North severs contacts in SouthNorth Korea has reportedly banned officials and businessmen in charge of inter-Korean projects from contacting private organizations in South Korea, according to several sources familiar with the North’s activities.
The ban was apparently put into effect after the U.S.-North Korea summit in Vietnam collapsed late February. Early this month, Pyongyang additionally ordered a stop to all discussions about joint projects with private organizations from the South, sources say.
One of the sources, who works for a private entity fostering inter-Korean cooperation, said he was due to visit Pyongyang in April or May to discuss humanitarian relief and other possible projects, but was sent a fax by his North Korean contact that such a meeting would be “temporarily difficult.”
Other South Korean groups involved in similar initiatives got the same message from the North, the source said. They received no explanation other than “orders from superiors.” Another source attested that North Korean contacts in China had been eager to engage in projects with the South since the first inter-Korean summit last April, but recently cut off contact with South Korean groups, refusing to pick up phone calls or return fax messages.
“The North Korean operatives seem to be taking the stance that they don’t even want to be seen as working with the South, and we’ve heard rumors that authorities in the North have issued a ‘no contact’ order with South Korean citizens,” the source said.
North Korea has choked off contacts in the past when relations with South Korea deteriorated.
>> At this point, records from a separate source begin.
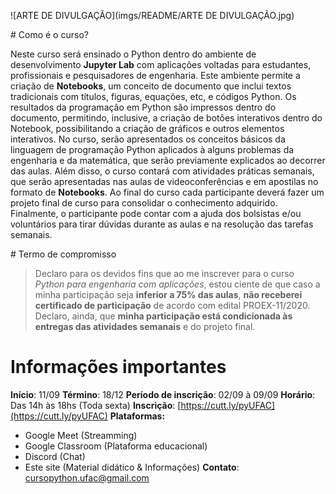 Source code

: 
![ARTE DE DIVULGAÇÃO](imgs/README/ARTE DE DIVULGAÇÃO.jpg)

<p></p>
# Como é o curso?

Neste curso será ensinado o Python dentro do ambiente de desenvolvimento __Jupyter Lab__ com aplicações voltadas para estudantes, profissionais e pesquisadores de engenharia. Este ambiente permite a criação de __Notebooks__, um conceito de documento que inclui textos tradicionais com títulos, figuras, equações, etc, e códigos Python. Os resultados da programação em Python são impressos dentro do documento, permitindo, inclusive, a criação de botões interativos dentro do Notebook, possibilitando a criação de gráficos e outros elementos interativos. No curso, serão apresentados os conceitos básicos da linguagem de programação Python aplicados à alguns problemas da engenharia e da matemática, que serão previamente explicados ao decorrer das aulas. Além disso, o curso contará com atividades práticas semanais, que serão apresentadas nas aulas de videoconferências e em apostilas no formato de __Notebooks__. Ao final do curso cada participante deverá fazer um projeto final de curso para consolidar o conhecimento adquirido. Finalmente, o participante pode contar com a ajuda dos bolsistas e/ou voluntários para tirar dúvidas durante as aulas e na resolução das tarefas semanais.
<div id='termo-compromisso'/>
# Termo de compromisso

> Declaro para os devidos fins que ao me inscrever para o curso _Python para engenharia com aplicações_, estou ciente de que caso a minha participação seja __inferior a 75% das aulas__, __não receberei certificado de participação__ de acordo com edital PROEX-11/2020. Declaro, ainda, que __minha participação está condicionada às entregas das atividades semanais__ e do projeto final.

# Informações importantes

**Início**: 11/09
**Término**: 18/12
**Período de inscrição**: 02/09 à 09/09
**Horário**: Das 14h às 18hs (Toda sexta)
**Inscrição**: [https://cutt.ly/pyUFAC](https://cutt.ly/pyUFAC)
**Plataformas:** 
- Google Meet (Streamming)
- Google Classroom (Plataforma educacional)
- Discord (Chat)
- Este site (Material didático & Informações)
**Contato**: [cursopython.ufac@gmail.com](mailto:cursopython.ufac@gmail.com)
Currently, Pyongyang seems to be putting blame on Seoul for impasse in negotiations with the United States - as evidenced in the country’s leader Kim Jong-un’s reproach of the South for acting like an “officious mediator” in a speech last week.
One South Korean source from a humanitarian organization said there had been strange signs coming from North Korean officials ever since Pyongyang’s Vice Foreign Minister Choe Son-hui - the country’s top negotiator with the United States - said in March that Seoul was a player, and not an arbitrator, in the peace process. “There appears to be an atmosphere [among North Koreans] that the South Korean government, too, has responsibility for the collapse of the Hanoi summit as a result of U.S. President Donald Trump walking out,” the source said.
Contacts between the Koreas is still happening through their main communication channel, the inter-Korean liaison office in Kaesong, but they have shrunk. Since last month, when the North inexplicably withdrew its officials from the office and then sent them back three days later, Pyongyang’s main liaison officer has not shown up to his regular Friday meeting with his Seoul counterpart. Scheduled military talks between the two sides have also been canceled due to a lack of response from the North.
Now that private exchanges have been effectively frozen by Pyongyang, inter-Korean relations have iced over only a year since the two sides began a detente with their first summit in over a decade last April.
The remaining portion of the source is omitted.